# Bout done



## Hydrobell (Jun 6, 2022)

my pictures suck they do this girl no justice. My favorite grow thus far..


----------



## boo (Jun 6, 2022)

look very nice, what is it and how long have you run her...


----------



## Hydrobell (Jun 6, 2022)

Hindu kush. Last 2 weeks of flower


----------



## Hydrobell (Jun 6, 2022)




----------



## Hydrobell (Jun 6, 2022)

I love this strain.. can't wait to try it.. the smell is AMAZING!!!


----------



## SubmarineGirl (Jun 6, 2022)

Very nice. You’re down to the fun part now. I’ll bet it smells amazing too


----------



## pute (Jun 6, 2022)

Sweet


----------



## Hippie420 (Jun 6, 2022)

Don't forget to pick your best bud pic and enter the Bud of the Month contest. Ya get braggin' rights for the rest of the year.
Nice looking ladies ya got there.




__





						June 2022 BPOTM Entries Thread
					

June 2022 Bud Picture of the Month contest has started!  It's time to get those pictures entered for the June 2022 BPOTM contest. Please encourage your friends and new members to enter this month! This contest is ALWAYS more fun with more participants!   There are some rules: 1) One entry per...

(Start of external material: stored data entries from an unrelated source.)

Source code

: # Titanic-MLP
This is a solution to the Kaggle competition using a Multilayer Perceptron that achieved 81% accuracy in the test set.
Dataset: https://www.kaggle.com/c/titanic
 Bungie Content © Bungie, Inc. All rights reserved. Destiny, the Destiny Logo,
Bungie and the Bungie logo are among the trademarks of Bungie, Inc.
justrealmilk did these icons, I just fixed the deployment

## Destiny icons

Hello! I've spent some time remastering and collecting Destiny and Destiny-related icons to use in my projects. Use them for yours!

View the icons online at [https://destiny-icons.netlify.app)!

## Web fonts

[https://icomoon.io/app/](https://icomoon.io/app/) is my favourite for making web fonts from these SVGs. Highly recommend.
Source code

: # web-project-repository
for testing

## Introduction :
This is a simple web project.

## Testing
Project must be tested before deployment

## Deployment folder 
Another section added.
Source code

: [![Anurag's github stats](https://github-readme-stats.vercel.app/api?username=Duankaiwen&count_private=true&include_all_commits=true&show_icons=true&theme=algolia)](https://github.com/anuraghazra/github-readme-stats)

					www.marijuanapassion.com


----------



## gmo (Jun 6, 2022)

Damn.  @Hippie420 doing my BPOTM plug.  I appreciate it, brotha!

@Hydrobell looking mighty fine!  Keep it up, and keep it green!


----------



## bigbudsbruddah (Jun 6, 2022)

Looking delicious


----------



## bigsur51 (Jun 6, 2022)

Hydrobell said:


> View attachment 299407
> I love this strain.. can't wait to try it.. the smell is AMAZING!!!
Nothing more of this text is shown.